## Your assignment
Below are entries. Pull out all lines containing "true".
^^^^
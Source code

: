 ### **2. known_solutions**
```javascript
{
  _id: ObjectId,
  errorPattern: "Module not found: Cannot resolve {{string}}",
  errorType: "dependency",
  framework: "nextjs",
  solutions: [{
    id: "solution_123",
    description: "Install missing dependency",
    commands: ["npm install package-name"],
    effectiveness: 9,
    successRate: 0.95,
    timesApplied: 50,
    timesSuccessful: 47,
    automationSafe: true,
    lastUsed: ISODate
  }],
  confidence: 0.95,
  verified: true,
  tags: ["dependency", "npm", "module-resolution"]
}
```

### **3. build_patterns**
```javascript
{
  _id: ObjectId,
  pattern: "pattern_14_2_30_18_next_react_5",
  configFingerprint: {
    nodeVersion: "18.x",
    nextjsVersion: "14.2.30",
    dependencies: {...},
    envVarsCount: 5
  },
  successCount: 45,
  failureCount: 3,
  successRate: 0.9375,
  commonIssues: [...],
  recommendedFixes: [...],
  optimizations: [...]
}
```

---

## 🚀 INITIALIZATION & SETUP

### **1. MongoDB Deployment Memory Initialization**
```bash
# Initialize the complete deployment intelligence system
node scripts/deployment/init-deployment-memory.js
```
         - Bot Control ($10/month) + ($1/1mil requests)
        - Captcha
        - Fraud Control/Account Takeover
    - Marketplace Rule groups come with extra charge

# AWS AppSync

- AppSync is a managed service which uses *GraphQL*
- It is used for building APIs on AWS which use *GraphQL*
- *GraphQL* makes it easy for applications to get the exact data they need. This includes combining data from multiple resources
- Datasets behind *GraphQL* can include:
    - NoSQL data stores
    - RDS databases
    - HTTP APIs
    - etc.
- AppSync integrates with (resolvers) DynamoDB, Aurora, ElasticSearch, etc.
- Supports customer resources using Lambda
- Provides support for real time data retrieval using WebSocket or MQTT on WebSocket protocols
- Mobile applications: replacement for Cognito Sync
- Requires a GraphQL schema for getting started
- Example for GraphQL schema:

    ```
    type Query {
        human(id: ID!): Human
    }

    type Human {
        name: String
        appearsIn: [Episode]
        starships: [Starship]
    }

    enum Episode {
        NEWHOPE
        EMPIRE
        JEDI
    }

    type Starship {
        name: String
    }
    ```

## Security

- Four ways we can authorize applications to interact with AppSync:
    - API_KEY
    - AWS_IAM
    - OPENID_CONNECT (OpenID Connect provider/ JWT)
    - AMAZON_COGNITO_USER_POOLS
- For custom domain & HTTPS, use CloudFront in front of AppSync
^^^^
## Response to this exercise
    automationSafe: true,
  verified: true,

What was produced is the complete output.